Backsaws are lovely beasts. Brand seems to be less important than overall quality, sharpness, and suitability to the work at hand. Many of the cheap saws are light which really works against the user.
Cutting tenons normally requires crosscutting for the shoulders and rip cuts for cheeks and haunches. Having said that, sharp fine tooth saws with rip pattern teeth (up to about 12 teeth per inch) can perform both cuts really well. As I understand it, it has to do with the size of the teeth relative to the fibers of the wood. Larger teeth have larger gullets which helps to carry the sawdust away when sawing wider sections, such as in most tenon cheek cuts. Likewise, longer saws are more efficient for wider stock because you have more teeth engaged in the work and the longer stroke helps with the dust removal. The other main factor is the depth of the cut. Obviously you have to have enough depth to your saw plate when cutting the cheeks of long tenons.

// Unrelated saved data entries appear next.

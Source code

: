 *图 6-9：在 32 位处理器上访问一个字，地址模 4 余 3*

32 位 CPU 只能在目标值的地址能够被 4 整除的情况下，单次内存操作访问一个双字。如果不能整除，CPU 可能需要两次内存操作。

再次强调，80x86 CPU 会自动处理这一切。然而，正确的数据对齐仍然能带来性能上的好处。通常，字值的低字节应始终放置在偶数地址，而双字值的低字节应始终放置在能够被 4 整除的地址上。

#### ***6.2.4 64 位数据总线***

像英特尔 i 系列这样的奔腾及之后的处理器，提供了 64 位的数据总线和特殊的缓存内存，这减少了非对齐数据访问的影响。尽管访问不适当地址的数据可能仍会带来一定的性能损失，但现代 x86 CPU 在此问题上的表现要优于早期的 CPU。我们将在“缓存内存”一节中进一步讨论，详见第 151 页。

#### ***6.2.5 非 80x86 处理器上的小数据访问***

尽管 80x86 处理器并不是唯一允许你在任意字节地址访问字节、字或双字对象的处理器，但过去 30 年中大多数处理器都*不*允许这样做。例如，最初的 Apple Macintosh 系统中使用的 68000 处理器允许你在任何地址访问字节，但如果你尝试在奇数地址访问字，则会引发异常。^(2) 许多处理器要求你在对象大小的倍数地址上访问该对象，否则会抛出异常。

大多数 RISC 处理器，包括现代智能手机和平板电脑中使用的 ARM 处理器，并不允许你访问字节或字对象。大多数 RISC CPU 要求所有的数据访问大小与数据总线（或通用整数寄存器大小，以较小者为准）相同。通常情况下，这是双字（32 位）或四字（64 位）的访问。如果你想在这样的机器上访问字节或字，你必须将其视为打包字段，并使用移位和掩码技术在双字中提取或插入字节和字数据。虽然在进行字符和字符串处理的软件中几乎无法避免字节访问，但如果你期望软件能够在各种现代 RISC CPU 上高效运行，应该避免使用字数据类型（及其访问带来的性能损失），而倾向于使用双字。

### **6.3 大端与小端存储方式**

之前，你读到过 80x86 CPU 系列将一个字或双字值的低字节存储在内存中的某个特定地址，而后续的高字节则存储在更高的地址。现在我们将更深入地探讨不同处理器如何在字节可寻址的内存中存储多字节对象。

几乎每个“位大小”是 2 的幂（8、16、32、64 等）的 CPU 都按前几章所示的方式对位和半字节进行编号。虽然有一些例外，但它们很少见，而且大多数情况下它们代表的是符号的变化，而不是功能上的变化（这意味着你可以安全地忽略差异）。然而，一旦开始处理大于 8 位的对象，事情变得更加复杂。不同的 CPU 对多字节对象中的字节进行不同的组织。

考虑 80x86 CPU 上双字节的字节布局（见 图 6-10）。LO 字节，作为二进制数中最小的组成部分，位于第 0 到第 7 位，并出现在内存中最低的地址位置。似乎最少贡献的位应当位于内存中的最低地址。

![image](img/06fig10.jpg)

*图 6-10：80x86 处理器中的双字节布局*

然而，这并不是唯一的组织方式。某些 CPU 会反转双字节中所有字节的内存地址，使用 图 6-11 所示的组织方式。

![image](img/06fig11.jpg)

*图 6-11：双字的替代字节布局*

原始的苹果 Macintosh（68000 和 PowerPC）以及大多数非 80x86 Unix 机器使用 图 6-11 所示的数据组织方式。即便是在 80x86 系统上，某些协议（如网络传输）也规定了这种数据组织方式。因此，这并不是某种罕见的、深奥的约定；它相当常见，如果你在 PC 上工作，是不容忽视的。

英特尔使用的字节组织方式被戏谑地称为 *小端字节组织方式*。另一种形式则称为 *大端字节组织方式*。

I would recommend you look at the sizes of tenons you will probably end up making based your work and how important speed and surface quality of the finished surface is to you. The requirements for small scale work are vastly different from timber framing or building Roubo benches. I have several saws and have found that a standard sized (10 to 12 inch long saw plate) rip tooth (14-16 TPI) “dovetail” saw will manage most of my tenons. I do have several “tenon” saws that I generally don’t keep at the bench full time. They are generally 12 to 16 TPI with about 14 inches of saw plate. I have them all filled with rip teeth just because I find little, if any, advantage to a crosscut tooth profile in my work except for courser (than my bench saws) panel and carpenter saws. There are some “better brand” crosscut saws at the bench, but to be truthful, the little difference in the quality of cut across the grain means that they get little use. The “tenon” saws see duty for larger tenons because of the plate length/depth and when I want a saw with a thick plate (those grandkids love to saw are rough on thin plate saws). I generally assemble straight from the saw but will, occasionally, use a router plane or a rabbet plane for fine adjustment. If you prefer to use those tools on your tenon cheeks regularly then the surface finish from the saw becomes even less of an issue. I would love to see a joint strength test conducted based on saw produced textures as opposed to other tooling techniques.
There is another option that I use for really large tenons. I take long miter saws with around the same number of teeth as my tenon saws. filed rip. The extra size helps with the extra sized tenons and the extra weight helps with the sawing process. The larger, heavier saws can be harder to get started under good control and it really helps to establish a good knife wall in the initial stage.